ADOTAS – Digital marketing management platform provider DataXu released the results of its 2012 Digital Marketing 2.0 Study, which gauged the sentiment of over 300 marketing executives about the data resources available to them and their teams’ ability to use that data to their business advantage. (Social media consultancy Human 1.0 and non-profit think tank the Society for New Communications Research (SNCR) carried out the survey on behalf of DataXu between October of 2011 and January of 2012.) The results indicate that while marketers by and large feel it’s important to ramp up their efforts in digital marketing, many also feel uncertain about how to derive the right insights from data and act on those insights. And yet, at the same time, marketers tend to not reach out to IT departments for assistance when it comes to choosing the right marketing technology, even though IT might be more familiar at the outset with what managing and analyzing data might entail.
Let’s lay out some of those figures: Among the study’s respondents, 72 percent noted their organizations had made some kind of a budget shift from traditional to digital advertising channels in the past year — 55 percent said more than 25 percent of their budgets had switched from traditional to digital. Furthermore, over 80 percent said they expected the shift to continue over the coming year, an 75 percent said they believe digital marketing campaigns will help their companies “dramatically improve” business.
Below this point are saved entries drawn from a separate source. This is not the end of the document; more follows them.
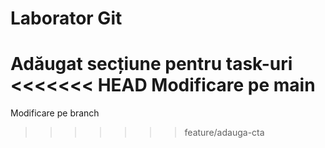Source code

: # Laborator Git
Adăugat secțiune pentru task-uri
<<<<<<< HEAD
Modificare pe main
=======
Modificare pe branch
>>>>>>> feature/adauga-cta
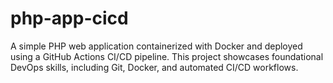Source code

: # php-app-cicd
A simple PHP web application containerized with Docker and deployed using a GitHub Actions CI/CD pipeline. This project showcases foundational DevOps skills, including Git, Docker, and automated CI/CD workflows.
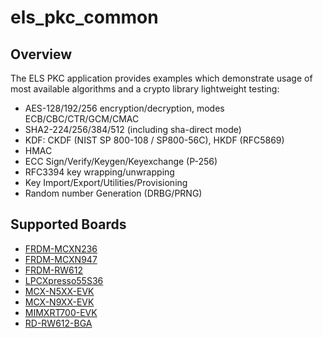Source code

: # els_pkc_common

## Overview
The ELS PKC application provides examples which demonstrate usage of most available algorithms and a crypto library lightweight testing:
- AES-128/192/256 encryption/decryption, modes ECB/CBC/CTR/GCM/CMAC
- SHA2-224/256/384/512 (including sha-direct mode)
- KDF: CKDF (NIST SP 800-108 / SP800-56C), HKDF (RFC5869)
- HMAC
- ECC Sign/Verify/Keygen/Keyexchange (P-256)
- RFC3394 key wrapping/unwrapping
- Key Import/Export/Utilities/Provisioning
- Random number Generation (DRBG/PRNG)

## Supported Boards
- [FRDM-MCXN236](../../_boards/frdmmcxn236/els_pkc_examples/els_pkc_common/example_board_readme.md)
- [FRDM-MCXN947](../../_boards/frdmmcxn947/els_pkc_examples/els_pkc_common/example_board_readme.md)
- [FRDM-RW612](../../_boards/frdmrw612/els_pkc_examples/els_pkc_common/example_board_readme.md)
- [LPCXpresso55S36](../../_boards/lpcxpresso55s36/els_pkc_examples/els_pkc_common/example_board_readme.md)
- [MCX-N5XX-EVK](../../_boards/mcxn5xxevk/els_pkc_examples/els_pkc_common/example_board_readme.md)
- [MCX-N9XX-EVK](../../_boards/mcxn9xxevk/els_pkc_examples/els_pkc_common/example_board_readme.md)
- [MIMXRT700-EVK](../../_boards/mimxrt700evk/els_pkc_examples/els_pkc_common/example_board_readme.md)
- [RD-RW612-BGA](../../_boards/rdrw612bga/els_pkc_examples/els_pkc_common/example_board_readme.md)
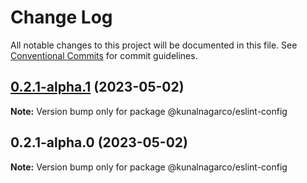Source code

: # Change Log

All notable changes to this project will be documented in this file.
See [Conventional Commits](https://conventionalcommits.org) for commit guidelines.

## [0.2.1-alpha.1](https://github.com/kunalnagarco/ui/compare/@kunalnagarco/eslint-config@0.2.1-alpha.0...@kunalnagarco/eslint-config@0.2.1-alpha.1) (2023-05-02)

**Note:** Version bump only for package @kunalnagarco/eslint-config

## 0.2.1-alpha.0 (2023-05-02)

**Note:** Version bump only for package @kunalnagarco/eslint-config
In spite of the fact that this shift in attention and dollars toward the digital world is happening, 58 percent of respondents said they themselves didn’t have the skills or the technology to perform analytics on their marketing data (30 percent cited lack of technology, 28 percent lack of analytics). Only 15 percent said they involved IT in selecting the technology or software they use to leverage their data.
“There is a chasm for marketers and brands between IT group and marketing department,” acknowledged DataXu CEO Mike Baker in a recent phone conversation. “It’s wide.” The way tech and marketing speak to each other isn’t the same in every kind of company, he elaborated. “There tends to be more integrated thinking on the publisher side, if you want to think of Google and Facebook as a publisher,” he said, but it’s another story for “brand marketers, who have really been relying on other people to tell them where to spend the money.” He specified Fortune 500 brands: “That’s where I see the chasm, dealing with the data deluge.”
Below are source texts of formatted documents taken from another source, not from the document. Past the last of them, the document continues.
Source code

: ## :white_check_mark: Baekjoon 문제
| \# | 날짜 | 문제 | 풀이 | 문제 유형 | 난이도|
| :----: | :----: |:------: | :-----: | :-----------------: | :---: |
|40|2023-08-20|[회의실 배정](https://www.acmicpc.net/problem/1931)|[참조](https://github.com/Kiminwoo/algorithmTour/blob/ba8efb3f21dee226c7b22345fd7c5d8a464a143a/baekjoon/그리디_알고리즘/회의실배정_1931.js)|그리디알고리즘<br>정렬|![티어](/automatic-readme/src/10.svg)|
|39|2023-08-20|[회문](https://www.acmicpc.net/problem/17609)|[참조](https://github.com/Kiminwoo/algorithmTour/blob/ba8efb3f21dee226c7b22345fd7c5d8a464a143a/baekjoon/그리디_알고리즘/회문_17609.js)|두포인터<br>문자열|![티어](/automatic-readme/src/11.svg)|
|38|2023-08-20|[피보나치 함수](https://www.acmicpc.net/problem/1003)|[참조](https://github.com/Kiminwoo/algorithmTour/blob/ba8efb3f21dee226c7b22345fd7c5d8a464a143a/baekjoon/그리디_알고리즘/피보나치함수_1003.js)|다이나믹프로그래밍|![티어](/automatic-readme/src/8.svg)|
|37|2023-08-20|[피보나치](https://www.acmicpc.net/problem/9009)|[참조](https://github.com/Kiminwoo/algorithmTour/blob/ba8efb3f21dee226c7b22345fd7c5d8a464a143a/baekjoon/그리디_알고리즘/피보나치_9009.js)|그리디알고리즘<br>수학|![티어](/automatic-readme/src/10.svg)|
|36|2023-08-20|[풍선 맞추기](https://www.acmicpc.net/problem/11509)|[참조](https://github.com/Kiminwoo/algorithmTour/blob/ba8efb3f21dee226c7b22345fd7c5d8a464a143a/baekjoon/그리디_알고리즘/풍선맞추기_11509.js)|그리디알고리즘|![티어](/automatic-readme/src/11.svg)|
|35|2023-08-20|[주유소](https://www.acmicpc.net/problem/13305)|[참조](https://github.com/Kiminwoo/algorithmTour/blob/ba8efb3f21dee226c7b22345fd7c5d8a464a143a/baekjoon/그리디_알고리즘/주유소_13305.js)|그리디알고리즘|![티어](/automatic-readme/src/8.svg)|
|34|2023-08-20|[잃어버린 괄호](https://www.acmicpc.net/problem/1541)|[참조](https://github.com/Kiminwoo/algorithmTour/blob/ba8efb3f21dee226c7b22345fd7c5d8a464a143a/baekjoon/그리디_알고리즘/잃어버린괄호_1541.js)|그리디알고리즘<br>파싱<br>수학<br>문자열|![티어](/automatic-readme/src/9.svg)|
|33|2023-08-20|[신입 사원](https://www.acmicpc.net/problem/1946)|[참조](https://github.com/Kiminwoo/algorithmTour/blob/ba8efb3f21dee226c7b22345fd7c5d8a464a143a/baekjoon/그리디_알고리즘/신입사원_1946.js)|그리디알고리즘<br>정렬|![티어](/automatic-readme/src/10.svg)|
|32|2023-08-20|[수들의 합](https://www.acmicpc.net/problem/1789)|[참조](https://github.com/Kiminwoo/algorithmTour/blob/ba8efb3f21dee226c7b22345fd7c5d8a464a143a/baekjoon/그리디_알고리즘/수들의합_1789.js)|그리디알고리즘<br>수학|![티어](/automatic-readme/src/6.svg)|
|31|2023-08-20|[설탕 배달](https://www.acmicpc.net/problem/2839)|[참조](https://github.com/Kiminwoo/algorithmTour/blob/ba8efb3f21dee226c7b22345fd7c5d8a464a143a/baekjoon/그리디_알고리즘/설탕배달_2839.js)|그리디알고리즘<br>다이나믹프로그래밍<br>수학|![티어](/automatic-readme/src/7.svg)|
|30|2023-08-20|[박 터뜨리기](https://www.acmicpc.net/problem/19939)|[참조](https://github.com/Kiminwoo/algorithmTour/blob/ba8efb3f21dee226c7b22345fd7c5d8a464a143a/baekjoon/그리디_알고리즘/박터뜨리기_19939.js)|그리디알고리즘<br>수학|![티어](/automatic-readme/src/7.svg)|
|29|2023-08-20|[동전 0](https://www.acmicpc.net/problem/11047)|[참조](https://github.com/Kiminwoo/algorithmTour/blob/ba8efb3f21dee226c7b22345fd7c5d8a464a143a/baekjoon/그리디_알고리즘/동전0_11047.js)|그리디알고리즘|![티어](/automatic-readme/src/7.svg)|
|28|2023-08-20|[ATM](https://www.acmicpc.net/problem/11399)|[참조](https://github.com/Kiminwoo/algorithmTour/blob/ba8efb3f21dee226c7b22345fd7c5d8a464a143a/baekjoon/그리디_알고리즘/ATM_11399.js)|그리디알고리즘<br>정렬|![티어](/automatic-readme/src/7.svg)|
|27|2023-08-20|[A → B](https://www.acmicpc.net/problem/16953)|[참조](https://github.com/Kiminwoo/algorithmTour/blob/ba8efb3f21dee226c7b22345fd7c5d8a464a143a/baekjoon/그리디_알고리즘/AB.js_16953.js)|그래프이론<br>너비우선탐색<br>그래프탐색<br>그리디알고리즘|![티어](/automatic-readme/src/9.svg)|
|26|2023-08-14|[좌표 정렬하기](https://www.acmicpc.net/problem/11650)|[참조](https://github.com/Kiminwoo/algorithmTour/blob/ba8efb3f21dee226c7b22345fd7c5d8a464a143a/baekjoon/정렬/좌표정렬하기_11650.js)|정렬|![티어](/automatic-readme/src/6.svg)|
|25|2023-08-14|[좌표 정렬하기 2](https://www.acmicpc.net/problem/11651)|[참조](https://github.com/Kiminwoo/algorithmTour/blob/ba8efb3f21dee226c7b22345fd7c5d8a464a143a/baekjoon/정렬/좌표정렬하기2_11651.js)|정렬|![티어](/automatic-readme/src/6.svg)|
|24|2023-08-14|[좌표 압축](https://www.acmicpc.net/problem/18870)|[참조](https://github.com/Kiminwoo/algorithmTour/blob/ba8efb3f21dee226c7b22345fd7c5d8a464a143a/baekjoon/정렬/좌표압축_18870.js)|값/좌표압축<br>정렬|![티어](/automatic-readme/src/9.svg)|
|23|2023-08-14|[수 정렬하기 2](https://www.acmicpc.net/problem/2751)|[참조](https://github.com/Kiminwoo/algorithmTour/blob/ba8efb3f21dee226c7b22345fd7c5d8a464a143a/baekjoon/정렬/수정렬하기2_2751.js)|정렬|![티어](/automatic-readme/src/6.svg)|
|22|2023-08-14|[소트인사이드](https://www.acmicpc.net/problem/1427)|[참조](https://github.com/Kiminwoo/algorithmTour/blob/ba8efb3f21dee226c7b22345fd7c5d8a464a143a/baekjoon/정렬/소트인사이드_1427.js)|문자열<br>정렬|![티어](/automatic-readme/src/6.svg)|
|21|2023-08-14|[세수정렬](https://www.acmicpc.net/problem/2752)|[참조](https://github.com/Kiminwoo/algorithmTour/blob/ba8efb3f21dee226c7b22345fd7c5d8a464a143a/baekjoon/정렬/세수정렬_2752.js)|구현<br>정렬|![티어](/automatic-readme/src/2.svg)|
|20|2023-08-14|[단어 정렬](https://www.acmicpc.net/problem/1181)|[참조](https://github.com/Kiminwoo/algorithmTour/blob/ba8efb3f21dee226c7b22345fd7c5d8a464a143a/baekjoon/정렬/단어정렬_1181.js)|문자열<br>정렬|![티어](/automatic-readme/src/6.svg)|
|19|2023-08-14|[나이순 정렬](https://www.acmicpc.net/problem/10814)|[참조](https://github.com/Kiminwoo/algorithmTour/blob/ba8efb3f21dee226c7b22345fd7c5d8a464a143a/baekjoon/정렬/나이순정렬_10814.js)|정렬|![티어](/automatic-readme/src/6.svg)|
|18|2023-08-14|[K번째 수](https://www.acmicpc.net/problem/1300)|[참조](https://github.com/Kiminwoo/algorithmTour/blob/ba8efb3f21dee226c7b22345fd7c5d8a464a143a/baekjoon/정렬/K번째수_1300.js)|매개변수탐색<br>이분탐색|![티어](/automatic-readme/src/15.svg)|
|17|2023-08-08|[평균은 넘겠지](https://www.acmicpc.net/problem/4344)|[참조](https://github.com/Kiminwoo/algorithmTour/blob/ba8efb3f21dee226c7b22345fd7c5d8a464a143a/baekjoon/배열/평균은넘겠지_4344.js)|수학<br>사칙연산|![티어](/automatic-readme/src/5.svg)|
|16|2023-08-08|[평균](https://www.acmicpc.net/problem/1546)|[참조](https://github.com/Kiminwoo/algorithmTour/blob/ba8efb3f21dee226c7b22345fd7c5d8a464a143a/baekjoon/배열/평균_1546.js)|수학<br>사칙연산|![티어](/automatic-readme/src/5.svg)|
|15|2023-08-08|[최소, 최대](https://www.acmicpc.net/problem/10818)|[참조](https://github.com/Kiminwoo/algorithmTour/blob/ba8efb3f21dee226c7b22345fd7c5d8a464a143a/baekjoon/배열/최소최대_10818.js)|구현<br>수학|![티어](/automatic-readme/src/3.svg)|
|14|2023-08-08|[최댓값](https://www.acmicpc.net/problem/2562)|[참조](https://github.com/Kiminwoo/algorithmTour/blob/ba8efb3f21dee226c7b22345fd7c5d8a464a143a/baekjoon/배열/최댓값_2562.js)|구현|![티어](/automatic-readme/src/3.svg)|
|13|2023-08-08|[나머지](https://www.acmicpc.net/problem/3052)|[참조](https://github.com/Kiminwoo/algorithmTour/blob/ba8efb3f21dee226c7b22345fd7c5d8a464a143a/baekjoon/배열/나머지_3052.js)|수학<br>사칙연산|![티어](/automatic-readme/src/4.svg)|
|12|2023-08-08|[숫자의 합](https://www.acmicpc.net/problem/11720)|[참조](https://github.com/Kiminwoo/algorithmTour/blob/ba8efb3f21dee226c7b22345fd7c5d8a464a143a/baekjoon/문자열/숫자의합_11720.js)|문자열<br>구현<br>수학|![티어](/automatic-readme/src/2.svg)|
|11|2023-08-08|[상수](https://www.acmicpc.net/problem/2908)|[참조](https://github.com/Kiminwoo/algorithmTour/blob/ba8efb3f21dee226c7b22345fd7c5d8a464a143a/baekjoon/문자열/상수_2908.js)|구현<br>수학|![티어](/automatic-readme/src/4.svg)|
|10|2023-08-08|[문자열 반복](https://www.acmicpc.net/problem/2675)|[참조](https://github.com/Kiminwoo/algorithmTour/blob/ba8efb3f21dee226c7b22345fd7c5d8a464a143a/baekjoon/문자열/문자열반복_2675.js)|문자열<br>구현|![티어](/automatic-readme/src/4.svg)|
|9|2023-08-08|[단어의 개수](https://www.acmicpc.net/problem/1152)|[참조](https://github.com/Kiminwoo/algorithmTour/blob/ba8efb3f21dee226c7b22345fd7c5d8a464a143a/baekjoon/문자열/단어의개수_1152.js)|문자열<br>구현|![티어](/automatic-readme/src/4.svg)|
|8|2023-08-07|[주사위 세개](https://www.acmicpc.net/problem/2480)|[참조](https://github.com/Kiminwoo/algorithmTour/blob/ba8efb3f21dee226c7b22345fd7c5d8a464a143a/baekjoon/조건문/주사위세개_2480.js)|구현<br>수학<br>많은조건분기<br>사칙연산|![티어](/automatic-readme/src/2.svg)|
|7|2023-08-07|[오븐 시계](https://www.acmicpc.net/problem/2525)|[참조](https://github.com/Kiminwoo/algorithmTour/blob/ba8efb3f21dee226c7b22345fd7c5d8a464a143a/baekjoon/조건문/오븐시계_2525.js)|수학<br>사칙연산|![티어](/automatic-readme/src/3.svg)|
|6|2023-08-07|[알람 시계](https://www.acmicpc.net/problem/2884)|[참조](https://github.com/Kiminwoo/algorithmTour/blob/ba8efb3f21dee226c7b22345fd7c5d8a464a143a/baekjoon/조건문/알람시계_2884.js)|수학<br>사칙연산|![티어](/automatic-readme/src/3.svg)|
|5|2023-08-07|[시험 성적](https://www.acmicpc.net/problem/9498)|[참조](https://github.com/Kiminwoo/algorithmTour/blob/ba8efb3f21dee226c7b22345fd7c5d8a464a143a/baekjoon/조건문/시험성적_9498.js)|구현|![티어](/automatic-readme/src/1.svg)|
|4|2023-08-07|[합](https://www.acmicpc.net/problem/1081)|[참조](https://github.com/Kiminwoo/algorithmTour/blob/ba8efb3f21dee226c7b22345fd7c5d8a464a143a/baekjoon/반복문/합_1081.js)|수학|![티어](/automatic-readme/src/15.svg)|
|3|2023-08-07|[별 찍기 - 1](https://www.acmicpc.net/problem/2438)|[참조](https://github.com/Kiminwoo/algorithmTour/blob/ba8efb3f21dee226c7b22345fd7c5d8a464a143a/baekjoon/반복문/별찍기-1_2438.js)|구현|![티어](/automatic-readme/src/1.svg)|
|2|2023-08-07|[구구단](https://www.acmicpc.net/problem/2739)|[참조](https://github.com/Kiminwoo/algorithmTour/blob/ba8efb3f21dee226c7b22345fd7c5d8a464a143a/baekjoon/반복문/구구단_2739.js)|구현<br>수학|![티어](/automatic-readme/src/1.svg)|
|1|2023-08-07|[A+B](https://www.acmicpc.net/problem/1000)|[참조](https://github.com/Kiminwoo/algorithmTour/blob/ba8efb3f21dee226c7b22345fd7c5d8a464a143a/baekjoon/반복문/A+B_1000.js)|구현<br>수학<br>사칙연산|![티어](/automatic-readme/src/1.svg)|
Baker reflected on the importance of riding the wave of change as the importance of being in the digital space grows. “We’re in the era of the digital lifestyle,” he said. While he said that among marketers, advanced technology and Big Data “[hasn’t] been a constituency of the IT department,” he remarked that “as marketers sort of chase consumers, it is bringing marketers into the digital lifestyle,” where they’re face to face with rich data about their customers.
“Marketing is shifting its paradigm to an engaged conversation,” commented Baker. “Where are the people? Which of these things is causing people to share this with a friend or become a fan of the brand?” These insights are terribly important in making marketing decisions, but to answer these questions, one needs to understand how to read the data.
When it comes to what the survey’s respondents said their biggest barrier to solving these data problems, said Baker, “They’re saying a platform, which is music to our ears. We thought they would say, ‘We need the people.'” (DataXu, let’s point out, provides a platform that aims to help marketers manage their data.) But nonetheless, he advised businesses whose marketing teams are struggling to make sense of data to “institutionalize the learning” instead of chasing after the hot “solution” of the day. He encouraged a wide lens in approaching these issues, as well. “There’s a shifting ecosystem,” he said. For example, he wondered aloud, “Is Google a media source, or should I buy my tools from them? There’s a lot of blurring of lines out there.”
Baker pointed out that as DataXu and other companies had discovered through similar research, “It turns out companies more involved in trying digital marketing had more success at it. It’s probably something you should get involved in yourself if you’re an enterprise. You need to go deep with it and become an expert, and come out on top of it.”